[ExI] Criticisms of Many Worlds Interpretation (MWI)

Jason Resch jasonresch at gmail.com
Fri Sep 15 12:29:09 UTC 2023


On Fri, Sep 15, 2023, 12:16 AM Stuart LaForge via extropy-chat <
extropy-chat at lists.extropy.org> wrote:

> On 2023-09-14 10:22, BillK via extropy-chat wrote:
> > I thought it would be useful to get a summary of the MWI objections,
> > so I asked around in the AI members club. All the responses were
> > fairly similar, so I have copied the answer I liked best below.
> [snip]
> > I interpret that as saying that as yet quantum mechanics still has
> > many theoretical difficulties.  :)
>
> Yes. Accounting for gravity being the most glaring difficulty.
>
> > BillK
> > -------------------------------
> >
> > MWI Criticism Summary
> [snip]
> > One of the main criticisms of the MWI is its lack of testability and
> > falsifiability. Since the theory posits the existence of an infinite
> > number of parallel universes, each with different outcomes, it becomes
> > impossible to experimentally verify or disprove this claim.

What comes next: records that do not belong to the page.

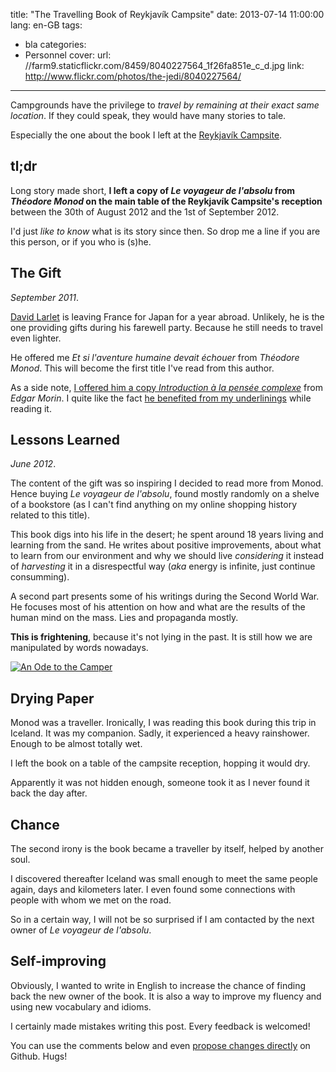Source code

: title: "The Travelling Book of Reykjavík Campsite"
date: 2013-07-14 11:00:00
lang: en-GB
tags:
- bla
categories:
- Personnel
cover:
  url: //farm9.staticflickr.com/8459/8040227564_1f26fa851e_c_d.jpg
  link: http://www.flickr.com/photos/the-jedi/8040227564/
---

Campgrounds have the privilege to _travel by remaining at their exact same location_.
If they could speak, they would have many stories to tale.

Especially the one about the book I left at the [Reykjavík Campsite](http://www.reykjavikcampsite.is/).

<!--more-->

## tl;dr

Long story made short, **I left a copy of _Le voyageur de l'absolu_ from _Théodore Monod_ on
the main table of the Reykjavík Campsite's reception** between the 30th of August 2012 and the
1st of September 2012.

I'd just _like to know_ what is its story since then. So drop me a line if you
are this person, or if you who is (s)he.


## The Gift

*September 2011*.

[David Larlet](https://larlet.fr/david/) is leaving France for Japan for a year abroad.
Unlikely, he is the one providing gifts during his farewell party. Because he still needs
to travel even lighter.

He offered me _Et si l'aventure humaine devait échouer_ from _Théodore Monod_.
This will become the first title I've read from this author.

As a side note, [I offered him a copy _Introduction à la pensée complexe_](https://larlet.fr/david/thoughts/#cleverness)
 from _Edgar Morin_. I quite like the fact [he benefited from my underlinings](https://larlet.fr/david/stream/#tw-120861094897127426)
 while reading it.

## Lessons Learned

*June 2012*.

The content of the gift was so inspiring I decided to read more from Monod.
Hence buying _Le voyageur de l'absolu_, found mostly randomly on a
shelve of a bookstore (as I can't find anything on my online shopping history related to this title).

This book digs into his life in the desert; he spent around 18 years living and
learning from the sand. He writes about positive improvements, about what to learn
from our environment and why we should live *considering* it instead of *harvesting* it
in a disrespectful way (*aka* energy is infinite, just continue consumming).

A second part presents some of his writings during the Second World War. He focuses
most of his attention on how and what are the results of the human mind on the mass.
Lies and propaganda mostly.

**This is frightening**, because it's not lying in the past.
It is still how we are manipulated by words nowadays.

[![An Ode to the Camper](//farm9.staticflickr.com/8353/8385329193_6456a7bf4a_z_d.jpg)](http://www.flickr.com/photos/the-jedi/8385329193/)

## Drying Paper

Monod was a traveller. Ironically, I was reading this book during this trip
in Iceland. It was my companion. Sadly, it experienced a heavy rainshower. Enough to be almost totally wet.

I left the book on a table of the campsite reception, hopping it would dry.

Apparently it was not hidden enough, someone took it as I never found it back the
day after.

## Chance

The second irony is the book became a traveller by itself, helped by another soul.

I discovered thereafter Iceland was small enough to meet the same people again,
days and kilometers later. I even found some connections with people with whom
we met on the road.

So in a certain way, I will not be so surprised if I am contacted by the next
owner of _Le voyageur de l'absolu_.

## Self-improving

Obviously, I wanted to write in English to increase the chance of finding back the
new owner of the book. It is also a way to improve my fluency and using new
vocabulary and idioms.

I certainly made mistakes writing this post. Every feedback is welcomed!

You can use the comments below and even [propose changes directly](https://github.com/oncletom/oncletom.io/tree/master/source/_posts/2013-travelling-book-of-reykjavik-campsite.md)
on Github. Hugs!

This lack
> > of empirical evidence raises concerns about the scientific validity of
> > the MWI as it deviates from the traditional scientific method.
>
> It might be testable. For example, I think the Elitzur-Vaidman bomb
> tester only makes sense if MWI is true.
>
> https://en.wikipedia.org/wiki/Elitzur%E2%80%93Vaidman_bomb_tester
> https://www.youtube.com/watch?v=byEaU9ILHmw
> Basically the bomb detector works because a photon gets super-positioned
> into two routes by a beam splitter in a Mach-Zender interferometer and
> interferes with itself. If the bomb is a dud, then the photon will pass
> through the bomb and take both paths at once through the interferometer
> and will recombine at the 2nd beam splitter always getting detected at
> detector A due to constructive interference and never at detector B
> because of destructive interference.
>
> But if bomb is live, it acts as a which way detector preventing the
> photon from entering a superposition and interfering with itself. This
> means that either the bomb will explode 50% of the time or it will hit
> either detector A or detector B 25% of the time each. If it hits
> detector A, then you you have no way of knowing if the bomb is live or a
> dud. But if it hits detector B, then you know it is a live bomb, because
> it did not take both paths at once and interfere with itself and it did
> not blow up the bomb.
>
> This means that the counterfactual photon caused a counterfactual bomb
> to explode, destroying itself in the process, and preventing it from
> interfering with the observed photon. This causes the photon to only
> take one path, end up at detector B, and thereby prove that the bomb is
> live and not a dud. It would not make sense that the photon would not
> blow up the bomb and not interfere with itself unless something happened
> to the other photon. Stuff that does not happen should not be able to
> cause stuff to happen here. Unless the stuff that doesn't happen here
> happens in another universe and that is what causes stuff to happen
> here.
>


How is this experiment any different from any single photons interferometer
experiment (where we say, replace the bomb with a red or blue stained piece
of glass) and use photons from a red light laser, and use photon arrival
locations to infer the color of the glass placed in the path of one of the
photons?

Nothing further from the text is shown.